Both DC and NYC cyclists have been experiencing a backlash from motorist to which Richard Layman has an excellent response here: https://urbanplacesandspaces.blogspot.com/2010/12/advocacy-process-bicyclists-and-road.html

I really recommend reading the whole thing but under the theory that some will not read the post till the end I’ll jump into the middle of his article:



But they will never be happy with a paradigm of balanced mobility (“complete streets”), because anything less than complete dominance of the mobility agenda by the automobile is seen as a significant loss of privilege and status.

An ideal and complete road safety agenda would include:

– recognition of the connection between higher operating speeds for motor vehicles and traffic fatalities, especially of pedestrians and bicyclists, and a re-engineering of road design and traffic enforcement to bring actual and desired operating speed of motor vehicle traffic into balance — REMEMBER THAT IN DC, MOST OF THE STREETS HAVE A 25 MPH POSTED SPEED LIMIT.

– recognition that motor vehicles, because of of their weights and speeds bear disproportionate responsibility for a safe road network

– recognition of how the rules of the road are written to favor motor vehicles and are often unfair to other users and therefore, traffic safety laws need to be rewritten to better balance the safety needs of all users, particularly those who are most vulnerable (pedestrians and bicyclists) (ALSO RECOGNIZE THAT IN DC AND OTHER CENTER CITIES, A SIGNIFICANT NUMBER OF HOUSEHOLD TRIPS ARE TAKEN ON FOOT OR ON BICYCLE AS WELL AS PUBLIC TRANSIT, AND LAWS IN SUCH PLACES SHOULD RECOGNIZE THIS.)

– enactment of Idaho Stop for bicyclists.

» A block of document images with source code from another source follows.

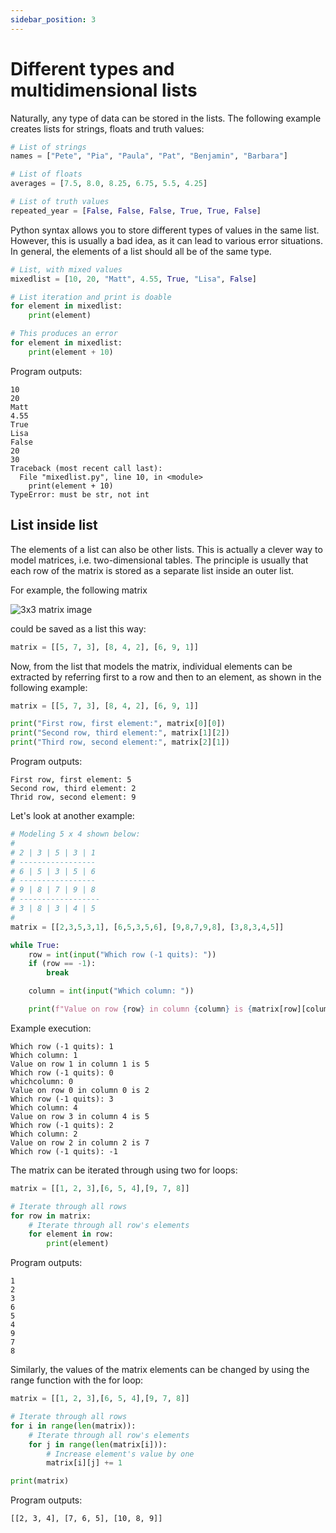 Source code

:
 ```yaml
---
sidebar_position: 3
---
```


# Different types and multidimensional lists

Naturally, any type of data can be stored in the lists. The following example creates lists for strings, floats and truth values:

```python 
# List of strings
names = ["Pete", "Pia", "Paula", "Pat", "Benjamin", "Barbara"]

# List of floats
averages = [7.5, 8.0, 8.25, 6.75, 5.5, 4.25]

# List of truth values
repeated_year = [False, False, False, True, True, False]
 ```

Python syntax allows you to store different types of values in the same list. However, this is usually a bad idea, as it can lead to various error situations. In general, the elements of a list should all be of the same type.

```python 
# List, with mixed values
mixedlist = [10, 20, "Matt", 4.55, True, "Lisa", False]

# List iteration and print is doable
for element in mixedlist:
    print(element)

# This produces an error
for element in mixedlist:
    print(element + 10)
 ```

Program outputs:
```
10
20
Matt
4.55
True
Lisa
False
20
30
Traceback (most recent call last):
  File "mixedlist.py", line 10, in <module>
    print(element + 10)
TypeError: must be str, not int
 ```

## List inside list

The elements of a list can also be other lists. This is actually a clever way to model matrices, i.e. two-dimensional tables. The principle is usually that each row of the matrix is stored as a separate list inside an outer list.

For example, the following matrix

![3x3 matrix image](/img/img-en/w5-2.png)

could be saved as a list this way:

```python 
matrix = [[5, 7, 3], [8, 4, 2], [6, 9, 1]]
 ```

Now, from the list that models the matrix, individual elements can be extracted by referring first to a row and then to an element, as shown in the following example:

```python 
matrix = [[5, 7, 3], [8, 4, 2], [6, 9, 1]]

print("First row, first element:", matrix[0][0])
print("Second row, third element:", matrix[1][2])
print("Third row, second element:", matrix[2][1])
 ```

Program outputs:
``` 
First row, first element: 5
Second row, third element: 2
Thrid row, second element: 9
 ```


Let's look at another example:
```python 
# Modeling 5 x 4 shown below:
# 
# 2 | 3 | 5 | 3 | 1
# -----------------
# 6 | 5 | 3 | 5 | 6
# -----------------
# 9 | 8 | 7 | 9 | 8
# ------------------
# 3 | 8 | 3 | 4 | 5
#
matrix = [[2,3,5,3,1], [6,5,3,5,6], [9,8,7,9,8], [3,8,3,4,5]]

while True:
    row = int(input("Which row (-1 quits): "))
    if (row == -1):
        break

    column = int(input("Which column: "))

    print(f"Value on row {row} in column {column} is {matrix[row][column]}")
 ```

Example execution:
``` 
Which row (-1 quits): 1
Which column: 1
Value on row 1 in column 1 is 5
Which row (-1 quits): 0
whichcolumn: 0
Value on row 0 in column 0 is 2
Which row (-1 quits): 3
Which column: 4
Value on row 3 in column 4 is 5
Which row (-1 quits): 2
Which column: 2
Value on row 2 in column 2 is 7
Which row (-1 quits): -1
 ```

The matrix can be iterated through using two for loops:

```python 
matrix = [[1, 2, 3],[6, 5, 4],[9, 7, 8]]

# Iterate through all rows
for row in matrix:
    # Iterate through all row's elements
    for element in row:
        print(element)
 ```

Program outputs:
```
1
2
3
6
5
4
9
7
8
 ```

Similarly, the values of the matrix elements can be changed by using the range function with the for loop:

```python 
matrix = [[1, 2, 3],[6, 5, 4],[9, 7, 8]]

# Iterate through all rows
for i in range(len(matrix)):
    # Iterate through all row's elements
    for j in range(len(matrix[i])):
        # Increase element's value by one
        matrix[i][j] += 1

print(matrix)
 ```

Program outputs:
```
[[2, 3, 4], [7, 6, 5], [10, 8, 9]]
 ```
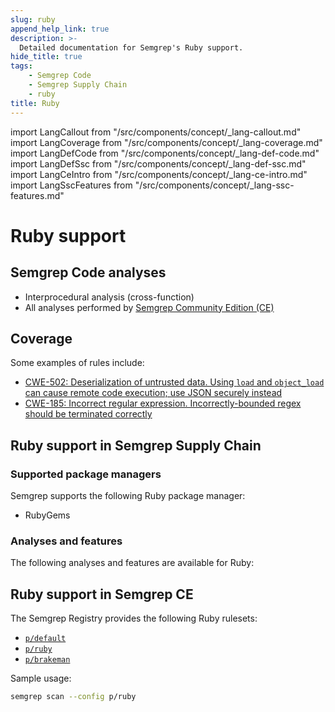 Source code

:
 ```yaml
---
slug: ruby
append_help_link: true
description: >-
  Detailed documentation for Semgrep's Ruby support. 
hide_title: true
tags:
    - Semgrep Code
    - Semgrep Supply Chain
    - ruby
title: Ruby
---
```


import LangCallout from "/src/components/concept/_lang-callout.md"
import LangCoverage from "/src/components/concept/_lang-coverage.md"
import LangDefCode from "/src/components/concept/_lang-def-code.md"
import LangDefSsc from "/src/components/concept/_lang-def-ssc.md"
import LangCeIntro from "/src/components/concept/_lang-ce-intro.md"
import LangSscFeatures from "/src/components/concept/_lang-ssc-features.md"

# Ruby support

<LangCallout name="Ruby" />

## Semgrep Code analyses

* Interprocedural analysis (cross-function)
* All analyses performed by [Semgrep Community Edition (CE)](#ruby-support-in-semgrep-ce)

## Coverage 

<LangCoverage />

Some examples of rules include:

- [<i class="fas fa-external-link fa-xs"></i> CWE-502: Deserialization of untrusted data. Using `load` and `object_load` can cause remote code execution; use JSON securely instead](https://semgrep.dev/playground/r/ruby.lang.security.bad-deserialization.bad-deserialization?editorMode=advanced)
- [<i class="fas fa-external-link fa-xs"></i> CWE-185: Incorrect regular expression. Incorrectly-bounded regex should be terminated correctly](https://semgrep.dev/playground/r/ruby.rails.security.brakeman.check-validation-regex.check-validation-regex?editorMode=advanced)

## Ruby support in Semgrep Supply Chain

<LangDefSsc />

### Supported package managers

Semgrep supports the following Ruby package manager:

- RubyGems

### Analyses and features

The following analyses and features are available for Ruby:

<LangSscFeatures />

## Ruby support in Semgrep CE

<LangCeIntro />

The Semgrep Registry provides the following Ruby rulesets:

- [<i class="fas fa-external-link fa-xs"></i> `p/default`](https://semgrep.dev/p/default)
- [<i class="fas fa-external-link fa-xs"></i> `p/ruby`](https://semgrep.dev/p/ruby)
- [<i class="fas fa-external-link fa-xs"></i> `p/brakeman`](https://semgrep.dev/p/brakeman)

<!-- config
- [<i class="fas fa-external-link fa-xs"></i> `p/trailofbits`](https://semgrep.dev/p/trailofbits)
- [<i class="fas fa-external-link fa-xs"></i> `p/gitlab`](https://semgrep.dev/p/gitlab)
-->
Sample usage:


```bash
semgrep scan --config p/ruby
```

This allows bicyclists to treat stop signs and red lights as yield signs WHEN THERE IS NO ONCOMING TRAFFIC, which specifically means stop when there is oncoming traffic — that means no weaving!

– driver responsibility for ped and bike crashes comparable to the Netherlands. This recognizes that motor vehicle operators, because their vehicles are significantly heavier and faster, much exercise a great deal of caution and responsibility when driving, unlike the passive system of motor vehicle safety in place in the U.S., which takes negligence and death for granted (see “Wrong Turn: How the fight to make America’s highways safer went off course” from the New Yorker).

– serious penalties for motor vehicle operators for causing injury and death

– insurance and registration systems for bicyclists

– better training for police officers wrt bicycling as traffic, including traffic investigation

– posting in real time traffic accident data
– and the implementation of a Pedsafe/Bikesafe accident investigation and response system for the resolution of structural-design issues contributing to accidents

– refresher tests upon drivers license renewal on ped and bike issues

– mandatory training/complete curriculum developed in K-12 at the early and late elementary levels, in middle school/junior high, and in high school on pedestrian and cycling safety, maintenance (this is something I recommended in the Western Baltimore County bike plan) — only by creating and delivering a complete pedestrian, bicyclist, and road safety curriculum throughout childhood and adolescence can we be assurred that we all know how to be safe, regardless of transportation mode.

– changes in the driver education curriculum to increase awareness of/safety pedestrians and bicyclists

– requirements on organizations operating heavy vehicle fleets so that their drivers are required to take and pass additional driver education with regard to operating heavy vehicles in areas with high pedestrian and/or bicycle traffic.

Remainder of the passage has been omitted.